The collapse of Greensill involved a predicable cast of unwise enablers, but it should serve as a warning to the growing number of alternative asset buyers on the dangers of complex deals which promise much but deliver less. Due diligence is critical in the highly illiquid alternatives sector.
You really can’t make it up when it comes to the collapse of supply chain charlatan Greensill. I suspect it will make a great film… It should also send a judder down our spines, reminding us things are seldom what they seem in complex structured finance:
- I’m wondering how many fund managers are quietly nervous about what’s really in their alternative asset/direct lending investment buckets this morning?
- If I was a holder of complex European securitisation/receivables deals that promise much, but actually provide very little information on the performance of underlying assets, then I might suddenly find an anxious desire to check just how they are really doing.
At least former UK premier David Cameron will be happy.
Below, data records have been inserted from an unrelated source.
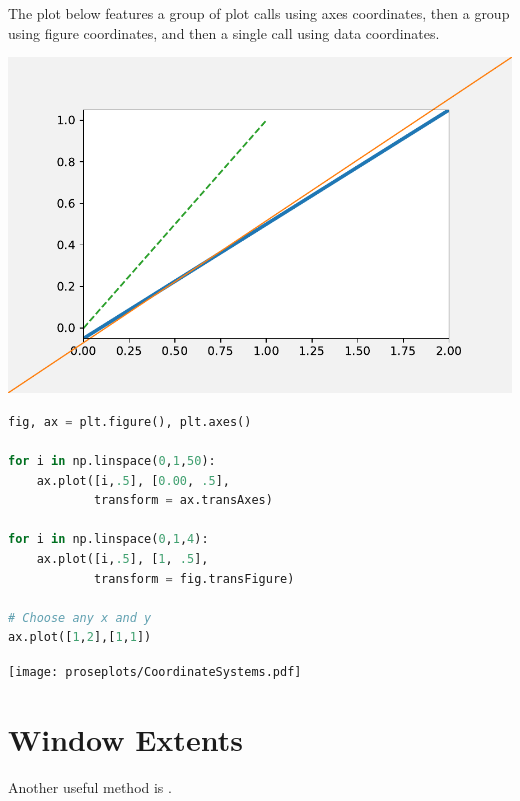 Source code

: The plot below features a group of plot calls using axes coordinates, then a group using figure coordinates, and then a single call using data coordinates. 


\begin{center}
    \includegraphics[width = .8\textwidth]{figures/proseplots/coords.pdf}
\end{center}



\begin{lstlisting}[language = Python]
fig, ax = plt.figure(), plt.axes()

for i in np.linspace(0,1,50):
    ax.plot([i,.5], [0.00, .5], 
            transform = ax.transAxes)

for i in np.linspace(0,1,4):
    ax.plot([i,.5], [1, .5], 
            transform = fig.transFigure)
    
# Choose any x and y
ax.plot([1,2],[1,1])
\end{lstlisting}

\begin{center}
    \texttt{[image: proseplots/CoordinateSystems.pdf]}
\end{center}


\section{Window Extents}

Another useful method is .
A majority comprising Tory MPs on the UK’s Treasury select committee blocked an inquiry into Greensill yesterday… on the basis it may be politically influenced. The fact Call-Me-Dave was texting chancellor Rishi Sunak pleading for GFC to be a special case for covid bailout loans says it all about the dangers of lobbying. The Scottish National Party will be equally delighted at the lack of scrutiny of dodgy dealings up in the Highlands.
The Greensill collapse is unlikely to be the last time financial chicanery is exposed as sham. And that is why holders of European alternatives and asset-backed transactions should be nervous. The lessons of the Greensill deals are multiple:
- Don’t assume the deals you are sold are what you are told they are.
- There is no substitute for deep due diligence.
- Companies that look impossible to finance do not suddenly become AAA credits after a sprinkling of magic secured funding dust.
- Anything promising of low-risk/high-returns from complex structuring and technical innovation is suspect.
Let’s review the unfolding Greensill mess:
There over 1,000 holders of the $10bn-plus of defaulted Greensill investment structures packaged and issued by Credit Suisse – which marketed them as ultra-safe secured investments. Under the law, what the holders recover on these deals will rather depend on how much the administrator and the courts can jemmy out of Sanjay Gupta’s dead-firm walking; steel and commodities business GFC Alliance. (I have no hesitation in saying GFC will go to the wall – there can’t be a single sane financial firm on the planet willing to finance them as the story of its Greensill relationship emerges and its connected in-house banking arrangements become clearer – although, apparently, a state rescue is under consideration to save jobs.)